Editing rhythms borrow from Soviet montage: collision, juxtaposition, dialectical thaw. A shot of Seely’s mascara—two sooty commas—dissolves into twin crescent moons, which then tilt to become frostbitten smile lines on Kennedy’s cheek. Intellectual metonymy rendered in greasepaint and moonlight. The payoff arrives seconds later when Kennedy attempts to light a stove with the moon’s reflection, convinced it’s a lantern. Cause, effect, pratfall— Eisenstein would applaud the efficiency, if not the silliness.

Yet for all its formal cleverness, The Eskimo never struts its sophistication; it’s too busy slipping on its own banana peel. The film’s governing philosophy is simple: if clichés are cultural icebergs, melt them with a blow-torch of absurdity and let everyone slide laughing into the sea.

Box-Office Hypothermia & Rediscovery

Released in late 1926 as a brisk five-reeler, The Eskimo performed modest winter business, trampled by the prestige snowshoes of The Venturers. Variety dismissed it as ‘a two-reel idea wearing four-reel earmuffs.’ By the sound era it had vanished, misfiled under ‘Educational—Arctic’ in a Kansas storage vault. Rediscovered in 1998 beneath a stack of decomposition-prone nitrates, the print arrived in Rochester’s Eastman archive looking like shattered meringue. Restorers pieced 847 shards into a cohesive reel, tinting night scenes a hypothermic cyan and firelight moments the colour of cognac.

Contemporary festival audiences greet the film with stunned delight; its gag density rivals Winning with Wits yet feels fresher for its very obscurity.
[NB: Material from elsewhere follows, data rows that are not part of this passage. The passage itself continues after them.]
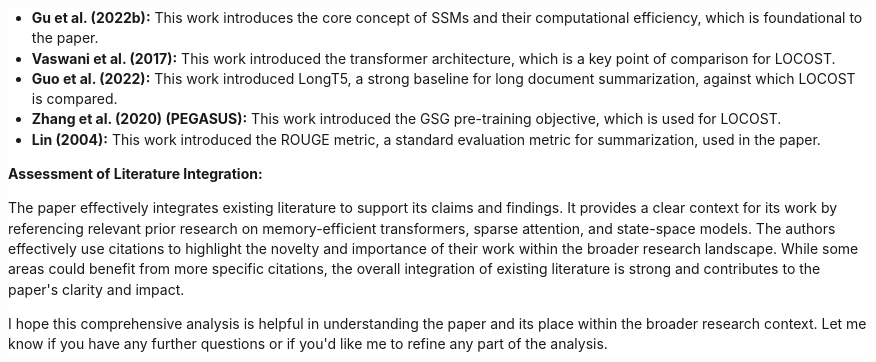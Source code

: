 * **Gu et al. (2022b):** This work introduces the core concept of SSMs and their computational efficiency, which is foundational to the paper.
* **Vaswani et al. (2017):** This work introduced the transformer architecture, which is a key point of comparison for LOCOST.
* **Guo et al. (2022):** This work introduced LongT5, a strong baseline for long document summarization, against which LOCOST is compared.
* **Zhang et al. (2020) (PEGASUS):** This work introduced the GSG pre-training objective, which is used for LOCOST.
* **Lin (2004):** This work introduced the ROUGE metric, a standard evaluation metric for summarization, used in the paper.

**Assessment of Literature Integration:**

The paper effectively integrates existing literature to support its claims and findings. It provides a clear context for its work by referencing relevant prior research on memory-efficient transformers, sparse attention, and state-space models. The authors effectively use citations to highlight the novelty and importance of their work within the broader research landscape. While some areas could benefit from more specific citations, the overall integration of existing literature is strong and contributes to the paper's clarity and impact.


I hope this comprehensive analysis is helpful in understanding the paper and its place within the broader research context. Let me know if you have any further questions or if you'd like me to refine any part of the analysis.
Modern critics mine it for evidence that parody did not begin with Zucker-Abrahams-Zucker, that the 1920s possessed its own brand of meta—ink-stained, frost-nipped, and roaring drunk on bathtub gin.

Final Thaw

So is The Eskimo merely a footnote in the blizzard of slapstick history? Hardly. It is the missing link between the social-climb comedies of The Suburban and the full-bore spoofs that would crest a century later. It proves that even in an era when polar exploration still killed people, audiences were ready to laugh at the hubris of flag-planters. And it reminds us that satire travels light: no CGI, no Dolby, just greasepaint, a rubber walrus, and a woman who refuses to shiver on command.

Watch it for Kennedy’s slow-burn when his trousers become an impromptu dogsled. Watch it for Seely’s side-eye that could slice seal blubber. Watch it because, at a moment when every blockbuster arrives pre-packaged with its own self-mocking trailer, The Eskimo found the joke first, carved it into the ice, and then set the whole floe drifting toward oblivion—only for us to fish it out, still ticking like a comic time-bomb.

Verdict: a frostbitten jewel of subversive slapstick, worthy of thawing for your next movie night. Just bring whiskey. Lots.